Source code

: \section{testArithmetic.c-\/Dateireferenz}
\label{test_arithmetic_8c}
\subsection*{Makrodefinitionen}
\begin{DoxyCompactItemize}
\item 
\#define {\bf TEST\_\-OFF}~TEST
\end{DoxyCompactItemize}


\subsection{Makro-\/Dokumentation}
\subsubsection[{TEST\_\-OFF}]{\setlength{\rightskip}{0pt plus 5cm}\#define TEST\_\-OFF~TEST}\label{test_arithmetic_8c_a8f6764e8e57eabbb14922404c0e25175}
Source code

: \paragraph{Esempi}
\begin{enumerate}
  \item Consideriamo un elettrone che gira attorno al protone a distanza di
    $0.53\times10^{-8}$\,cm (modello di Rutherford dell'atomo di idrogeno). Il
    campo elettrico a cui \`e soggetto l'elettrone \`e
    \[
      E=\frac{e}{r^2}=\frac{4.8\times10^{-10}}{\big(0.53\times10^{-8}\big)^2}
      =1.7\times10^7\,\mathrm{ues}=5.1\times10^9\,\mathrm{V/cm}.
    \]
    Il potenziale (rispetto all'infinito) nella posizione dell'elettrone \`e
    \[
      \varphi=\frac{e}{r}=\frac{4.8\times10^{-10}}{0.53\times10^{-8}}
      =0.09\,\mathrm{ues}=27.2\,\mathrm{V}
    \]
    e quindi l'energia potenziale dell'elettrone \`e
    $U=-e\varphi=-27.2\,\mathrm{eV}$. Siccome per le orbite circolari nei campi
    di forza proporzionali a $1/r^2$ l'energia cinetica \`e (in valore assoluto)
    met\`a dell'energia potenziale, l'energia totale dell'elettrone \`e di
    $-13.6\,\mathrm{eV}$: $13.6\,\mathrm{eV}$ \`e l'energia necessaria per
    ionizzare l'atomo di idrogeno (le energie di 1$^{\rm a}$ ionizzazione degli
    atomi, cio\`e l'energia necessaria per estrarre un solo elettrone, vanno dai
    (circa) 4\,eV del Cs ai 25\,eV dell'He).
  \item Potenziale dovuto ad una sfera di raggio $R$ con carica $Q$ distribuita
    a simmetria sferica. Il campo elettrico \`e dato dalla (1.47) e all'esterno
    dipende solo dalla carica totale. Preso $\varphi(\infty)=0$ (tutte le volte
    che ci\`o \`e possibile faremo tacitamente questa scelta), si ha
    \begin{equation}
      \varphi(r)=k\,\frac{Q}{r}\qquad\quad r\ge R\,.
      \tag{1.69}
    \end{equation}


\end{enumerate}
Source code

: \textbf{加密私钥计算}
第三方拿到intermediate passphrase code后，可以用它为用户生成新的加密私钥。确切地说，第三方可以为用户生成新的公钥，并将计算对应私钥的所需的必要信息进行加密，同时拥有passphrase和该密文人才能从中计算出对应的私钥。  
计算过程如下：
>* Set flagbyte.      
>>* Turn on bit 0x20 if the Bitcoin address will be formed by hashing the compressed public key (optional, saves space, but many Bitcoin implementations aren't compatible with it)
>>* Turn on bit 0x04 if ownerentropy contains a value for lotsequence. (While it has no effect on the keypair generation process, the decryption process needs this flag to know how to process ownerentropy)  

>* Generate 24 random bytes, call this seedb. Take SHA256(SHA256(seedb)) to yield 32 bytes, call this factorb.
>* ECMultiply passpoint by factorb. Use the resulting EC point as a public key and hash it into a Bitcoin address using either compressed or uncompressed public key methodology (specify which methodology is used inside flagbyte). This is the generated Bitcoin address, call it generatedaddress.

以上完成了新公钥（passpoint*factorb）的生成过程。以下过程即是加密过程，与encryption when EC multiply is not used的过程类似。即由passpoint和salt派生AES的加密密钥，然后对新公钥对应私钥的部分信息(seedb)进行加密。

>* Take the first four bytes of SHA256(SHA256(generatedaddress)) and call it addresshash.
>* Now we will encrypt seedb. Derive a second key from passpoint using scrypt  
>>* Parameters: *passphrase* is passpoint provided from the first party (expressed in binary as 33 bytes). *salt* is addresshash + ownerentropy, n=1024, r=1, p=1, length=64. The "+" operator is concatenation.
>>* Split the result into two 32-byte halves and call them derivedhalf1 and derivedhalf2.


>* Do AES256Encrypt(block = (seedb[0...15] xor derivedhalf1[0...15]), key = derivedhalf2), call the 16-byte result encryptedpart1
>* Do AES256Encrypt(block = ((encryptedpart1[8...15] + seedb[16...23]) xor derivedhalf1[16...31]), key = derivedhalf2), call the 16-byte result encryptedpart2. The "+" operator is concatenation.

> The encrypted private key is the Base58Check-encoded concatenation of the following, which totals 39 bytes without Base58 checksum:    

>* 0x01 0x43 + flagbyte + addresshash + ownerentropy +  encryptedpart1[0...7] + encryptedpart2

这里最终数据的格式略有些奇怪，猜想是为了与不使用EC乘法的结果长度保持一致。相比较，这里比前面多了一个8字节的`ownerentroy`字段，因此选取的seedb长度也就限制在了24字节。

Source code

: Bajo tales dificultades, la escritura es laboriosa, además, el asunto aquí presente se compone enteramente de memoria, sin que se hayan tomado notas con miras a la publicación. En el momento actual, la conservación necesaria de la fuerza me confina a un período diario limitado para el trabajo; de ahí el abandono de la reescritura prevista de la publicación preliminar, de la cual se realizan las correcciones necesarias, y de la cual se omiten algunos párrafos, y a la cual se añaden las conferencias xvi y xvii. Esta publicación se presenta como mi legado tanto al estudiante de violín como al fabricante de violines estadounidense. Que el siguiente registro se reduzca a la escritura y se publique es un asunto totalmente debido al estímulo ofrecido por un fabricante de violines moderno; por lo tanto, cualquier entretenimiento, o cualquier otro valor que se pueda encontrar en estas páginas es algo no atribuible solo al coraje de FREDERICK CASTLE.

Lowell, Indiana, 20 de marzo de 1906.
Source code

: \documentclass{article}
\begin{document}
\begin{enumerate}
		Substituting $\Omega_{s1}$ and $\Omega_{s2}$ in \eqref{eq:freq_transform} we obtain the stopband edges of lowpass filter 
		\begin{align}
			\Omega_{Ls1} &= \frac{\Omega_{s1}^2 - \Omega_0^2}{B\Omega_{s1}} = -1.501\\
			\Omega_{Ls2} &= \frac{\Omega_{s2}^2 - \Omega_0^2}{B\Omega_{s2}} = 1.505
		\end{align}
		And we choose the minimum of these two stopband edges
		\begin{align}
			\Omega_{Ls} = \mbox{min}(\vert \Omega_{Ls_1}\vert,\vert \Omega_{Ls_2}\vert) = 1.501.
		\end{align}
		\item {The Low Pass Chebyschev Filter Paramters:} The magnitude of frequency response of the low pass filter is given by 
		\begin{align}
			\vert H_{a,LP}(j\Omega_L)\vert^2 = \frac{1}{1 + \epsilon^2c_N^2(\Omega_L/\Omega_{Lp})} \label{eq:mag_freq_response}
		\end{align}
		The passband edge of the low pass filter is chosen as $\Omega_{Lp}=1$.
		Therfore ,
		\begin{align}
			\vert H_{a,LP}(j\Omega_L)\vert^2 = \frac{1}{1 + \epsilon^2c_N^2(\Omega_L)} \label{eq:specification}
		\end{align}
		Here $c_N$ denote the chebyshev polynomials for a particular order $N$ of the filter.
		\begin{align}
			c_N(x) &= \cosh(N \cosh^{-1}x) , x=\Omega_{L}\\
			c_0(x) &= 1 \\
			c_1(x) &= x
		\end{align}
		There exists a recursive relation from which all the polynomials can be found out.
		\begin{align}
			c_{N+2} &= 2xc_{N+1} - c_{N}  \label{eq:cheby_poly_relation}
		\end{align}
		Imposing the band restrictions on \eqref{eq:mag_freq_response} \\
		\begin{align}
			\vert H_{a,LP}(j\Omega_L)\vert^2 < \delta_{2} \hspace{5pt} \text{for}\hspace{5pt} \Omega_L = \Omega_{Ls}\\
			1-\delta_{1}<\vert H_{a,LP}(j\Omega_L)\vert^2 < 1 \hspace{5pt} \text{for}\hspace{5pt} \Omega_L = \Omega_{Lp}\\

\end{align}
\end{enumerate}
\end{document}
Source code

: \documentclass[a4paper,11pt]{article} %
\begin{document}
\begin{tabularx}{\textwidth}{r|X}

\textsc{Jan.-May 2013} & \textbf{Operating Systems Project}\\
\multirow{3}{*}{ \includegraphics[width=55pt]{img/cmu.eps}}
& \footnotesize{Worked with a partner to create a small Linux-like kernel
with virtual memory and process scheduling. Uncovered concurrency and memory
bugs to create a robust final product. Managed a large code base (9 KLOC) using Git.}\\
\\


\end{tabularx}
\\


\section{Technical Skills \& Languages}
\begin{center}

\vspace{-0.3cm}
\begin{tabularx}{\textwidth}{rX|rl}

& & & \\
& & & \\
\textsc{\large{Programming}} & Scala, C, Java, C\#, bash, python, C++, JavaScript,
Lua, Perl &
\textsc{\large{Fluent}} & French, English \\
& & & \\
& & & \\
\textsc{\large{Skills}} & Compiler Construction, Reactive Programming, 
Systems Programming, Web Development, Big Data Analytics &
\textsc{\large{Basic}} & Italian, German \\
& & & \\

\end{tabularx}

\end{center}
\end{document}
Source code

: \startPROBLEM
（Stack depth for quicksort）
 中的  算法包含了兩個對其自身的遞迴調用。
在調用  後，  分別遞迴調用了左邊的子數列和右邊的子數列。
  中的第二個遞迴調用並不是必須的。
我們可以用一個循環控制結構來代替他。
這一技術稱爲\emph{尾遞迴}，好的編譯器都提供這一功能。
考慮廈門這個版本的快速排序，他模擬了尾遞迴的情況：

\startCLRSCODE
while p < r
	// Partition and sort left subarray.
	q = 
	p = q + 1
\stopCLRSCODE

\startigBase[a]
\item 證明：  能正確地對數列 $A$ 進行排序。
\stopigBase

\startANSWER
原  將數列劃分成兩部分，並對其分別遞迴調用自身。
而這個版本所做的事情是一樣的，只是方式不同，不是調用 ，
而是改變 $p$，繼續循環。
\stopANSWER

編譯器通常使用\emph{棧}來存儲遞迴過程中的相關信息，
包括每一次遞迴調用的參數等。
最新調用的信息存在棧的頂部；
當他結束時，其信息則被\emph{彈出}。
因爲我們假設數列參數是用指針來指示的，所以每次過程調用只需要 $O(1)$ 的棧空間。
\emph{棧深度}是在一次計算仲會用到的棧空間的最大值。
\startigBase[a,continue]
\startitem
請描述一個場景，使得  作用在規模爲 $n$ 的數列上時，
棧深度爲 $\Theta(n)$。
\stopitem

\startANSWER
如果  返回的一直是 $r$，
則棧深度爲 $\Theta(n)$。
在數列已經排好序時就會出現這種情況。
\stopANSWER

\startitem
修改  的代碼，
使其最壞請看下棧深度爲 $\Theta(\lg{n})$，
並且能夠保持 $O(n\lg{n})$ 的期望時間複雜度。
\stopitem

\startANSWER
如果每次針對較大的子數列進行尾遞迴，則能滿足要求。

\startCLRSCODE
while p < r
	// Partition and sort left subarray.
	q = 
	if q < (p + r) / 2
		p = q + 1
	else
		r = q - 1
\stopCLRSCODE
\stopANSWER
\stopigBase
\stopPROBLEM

## Task to complete
Wherever the word "totale" appears in a line of the data above, copy that line.

## Result of the task
    met\`a dell'energia potenziale, l'energia totale dell'elettrone \`e di
    dipende solo dalla carica totale. Preso $\varphi(\infty)=0$ (tutte le volte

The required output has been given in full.